Section 01: Multiple Perspectives
As one of the most significant paintings by the Spanish painter Diego Velázquez, Las Meninas has been hailed by many scholars and painters as a philosophy of art depicted on canvas. So, what is the unique aspect of this painting? It is the open-ended reflection caused by the interplay of multiple perspectives. In this painting, five people are gazing at us as observers. The rest of the people have their attention elsewhere, but these lines of sight are essentially interconnected. But the most important point comes from the reflection in the mirror at the back of the room. We can see King Philip IV and his wife Mariana de Austria through the mirror, which raises the question, who are we as observers? Am I the king or the queen in the painting? Or am I just an ordinary viewer who happens to be here? By combining multiple perspectives in this way, the work breaks through the dimensions of time and environment, giving us a chance to rethink the relationship between reality and image.
So, in this section, I will talk about how multiple perspectives have influenced my graphic design work. Although these works come from different periods, they are intended to express something much more profound than what you can see.
Section 02: Shifting Perspective
After several studies on multiple perspectives, I began to have new questions. If the role of multiple perspectives in my design is to make the audience think and associate spontaneously, then how can I actively influence the audience’s perspective through design? My answer is interaction. Interaction requires keeping the audience and the design in the same dimension, allowing the audience to be integrated into the work. As Karyn Olivier describes her sculpture, The Battle Is Joined, she said: “My reinterpretation of the Battle of Germantown Memorial will ask the monument to serve as a conductor of sorts. It will transport, transmit, express, and literally reflect the landscape, people, and activities that surround it.
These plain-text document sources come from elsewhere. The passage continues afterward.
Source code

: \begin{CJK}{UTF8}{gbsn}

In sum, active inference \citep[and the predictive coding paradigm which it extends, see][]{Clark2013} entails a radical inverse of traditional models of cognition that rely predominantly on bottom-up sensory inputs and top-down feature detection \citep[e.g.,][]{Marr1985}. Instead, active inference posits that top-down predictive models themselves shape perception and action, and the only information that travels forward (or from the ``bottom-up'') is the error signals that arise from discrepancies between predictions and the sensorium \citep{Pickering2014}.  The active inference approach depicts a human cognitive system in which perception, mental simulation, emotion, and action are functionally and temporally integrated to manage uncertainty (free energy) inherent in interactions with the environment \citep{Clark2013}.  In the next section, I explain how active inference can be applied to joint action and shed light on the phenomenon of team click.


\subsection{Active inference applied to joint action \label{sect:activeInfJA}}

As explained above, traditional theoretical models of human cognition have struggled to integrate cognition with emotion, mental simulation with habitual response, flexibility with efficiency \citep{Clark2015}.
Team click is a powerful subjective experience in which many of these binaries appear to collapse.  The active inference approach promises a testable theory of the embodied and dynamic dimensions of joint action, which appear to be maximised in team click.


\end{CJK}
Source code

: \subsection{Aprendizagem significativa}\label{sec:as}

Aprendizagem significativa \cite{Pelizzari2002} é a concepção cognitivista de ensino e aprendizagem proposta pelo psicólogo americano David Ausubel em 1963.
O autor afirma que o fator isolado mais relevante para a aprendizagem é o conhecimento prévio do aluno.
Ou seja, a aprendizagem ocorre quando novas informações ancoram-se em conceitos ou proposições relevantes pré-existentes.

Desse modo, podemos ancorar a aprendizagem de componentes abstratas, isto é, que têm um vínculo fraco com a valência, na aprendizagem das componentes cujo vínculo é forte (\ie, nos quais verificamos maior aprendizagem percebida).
We will be reminded that this memorial can be an instrument and we, too, are instruments — the keepers and protectors of the monument, and in that role, sometimes we become the very monument itself.”
Section 03: Studying Perspective
In the book, On the Soul, Aristotle said: “Now for the thinking soul images take the place of direct perceptions; and when it asserts or denies that they are good or bad, it avoids or pursues them. Hence the soul never thinks without a mental image.” While I have spent a lot of time studying multiple perspectives and shifting perspective, I seem to have overlooked an important issue. That is human perception. When a person is looking at an object, what do they see? What are they thinking? The two actions of looking and thinking affect the human perspective simultaneously so I will delve into the human senses through design in this section.
Section 04: My Perspective
Suppose the first three sections are based on a rational point of view to explain the impact of perspective on my design. So in this last section, I decided to change my previous rational attitude and design the contents I am interested in from a more emotional point of view, that is, my perspective.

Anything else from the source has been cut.